In 2011, I graduated from university and said good-bye to cross-country. For a long time, I’d wanted to run endurance races. I decided to train for a half marathon and chose to make my debut in Ottawa. I always liked the idea of longer distances, but I didn’t have a clue how to train for it. I knew how to train for and race a 5k, but the idea of racing 21.1k was absolutely foreign to me. I went out too fast, blew up, and managed to cross the finish line with the clock just under 2 hours. I didn’t run another half-marathon until the fall of 2012 and then another in 2013. Training on my own, I succeeded in dropping my time to 1:41:42.

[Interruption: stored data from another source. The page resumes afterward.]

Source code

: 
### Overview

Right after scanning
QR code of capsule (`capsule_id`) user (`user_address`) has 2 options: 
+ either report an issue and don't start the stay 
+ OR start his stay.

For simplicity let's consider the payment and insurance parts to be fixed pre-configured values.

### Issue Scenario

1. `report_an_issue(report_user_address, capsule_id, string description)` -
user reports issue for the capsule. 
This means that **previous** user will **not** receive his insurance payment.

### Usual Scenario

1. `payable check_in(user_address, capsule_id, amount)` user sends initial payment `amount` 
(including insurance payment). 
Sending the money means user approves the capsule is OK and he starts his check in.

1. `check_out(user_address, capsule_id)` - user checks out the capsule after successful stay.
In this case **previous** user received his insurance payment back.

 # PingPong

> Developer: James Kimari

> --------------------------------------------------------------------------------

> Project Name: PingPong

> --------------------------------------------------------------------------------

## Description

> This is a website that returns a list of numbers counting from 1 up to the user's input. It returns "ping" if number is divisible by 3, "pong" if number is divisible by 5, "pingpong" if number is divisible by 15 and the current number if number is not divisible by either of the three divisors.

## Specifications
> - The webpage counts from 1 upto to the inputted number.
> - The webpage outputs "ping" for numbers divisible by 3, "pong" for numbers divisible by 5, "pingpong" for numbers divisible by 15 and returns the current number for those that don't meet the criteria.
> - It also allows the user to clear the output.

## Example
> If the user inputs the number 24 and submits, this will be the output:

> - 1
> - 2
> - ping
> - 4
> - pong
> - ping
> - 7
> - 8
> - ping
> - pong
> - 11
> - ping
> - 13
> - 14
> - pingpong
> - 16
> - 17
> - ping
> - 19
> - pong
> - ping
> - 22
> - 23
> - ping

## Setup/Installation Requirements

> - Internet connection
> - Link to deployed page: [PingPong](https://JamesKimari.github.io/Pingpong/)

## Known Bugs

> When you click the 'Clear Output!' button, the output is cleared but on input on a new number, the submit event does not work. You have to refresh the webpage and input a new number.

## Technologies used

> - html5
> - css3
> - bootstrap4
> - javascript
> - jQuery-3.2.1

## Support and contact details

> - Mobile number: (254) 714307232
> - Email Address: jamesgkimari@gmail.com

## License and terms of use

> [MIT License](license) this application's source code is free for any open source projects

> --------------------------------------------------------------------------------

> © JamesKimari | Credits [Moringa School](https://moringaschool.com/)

I was happy with my race times, but I missed the structure and camaraderie of training and racing with a team. I wanted a group to both celebrate and suffer with. I started to lose fitness and ran more and more infrequently. I knew something had to change. I needed a new goal; a big goal, one that I couldn’t just muddle through. So I joined the Beaches Running Room Marathon clinic.

I began as most beginners do with the marathon, nervous and unsure. It didn’t take long for me to get into the groove and see that what makes marathon runners so impressive is their dedication to their goal. Inspired by the group, I trained throughout one of the coldest winters on record and completed my first marathon in May in a time of 3:49:57.

Before I had even completed my marathon, I signed up to be the summer Marathon Clinic Instructor. I wanted to push and motivate others, and to foster the team atmosphere I remembered from my varsity cross-country days. I also felt that I could relate to runners chasing their first marathon, and offer my experience as a competitive runner to the established marathoners in the group.

All in all, I have to say teaching the Marathon Clinic was one of the most rewarding experiences I have ever had. I am so proud of all my runners, and I hope to continue to see them progress in their running career.

Progress is one of the main reasons I eagerly became part of the Adaptive Running Academy. To truly progress, a runner needs a program tailored to their individuals goals, abilities, and motivations. I’m excited to be part of a coaching team with Stan and Dave, two extremely established runners that I have the privilege of working and running with, to offer this kind of tailoring to our runners.

I’m looking forward to the start of our training for the Spring Half- and Full-Marathon. Let’s have one hell of a season, Adaptive!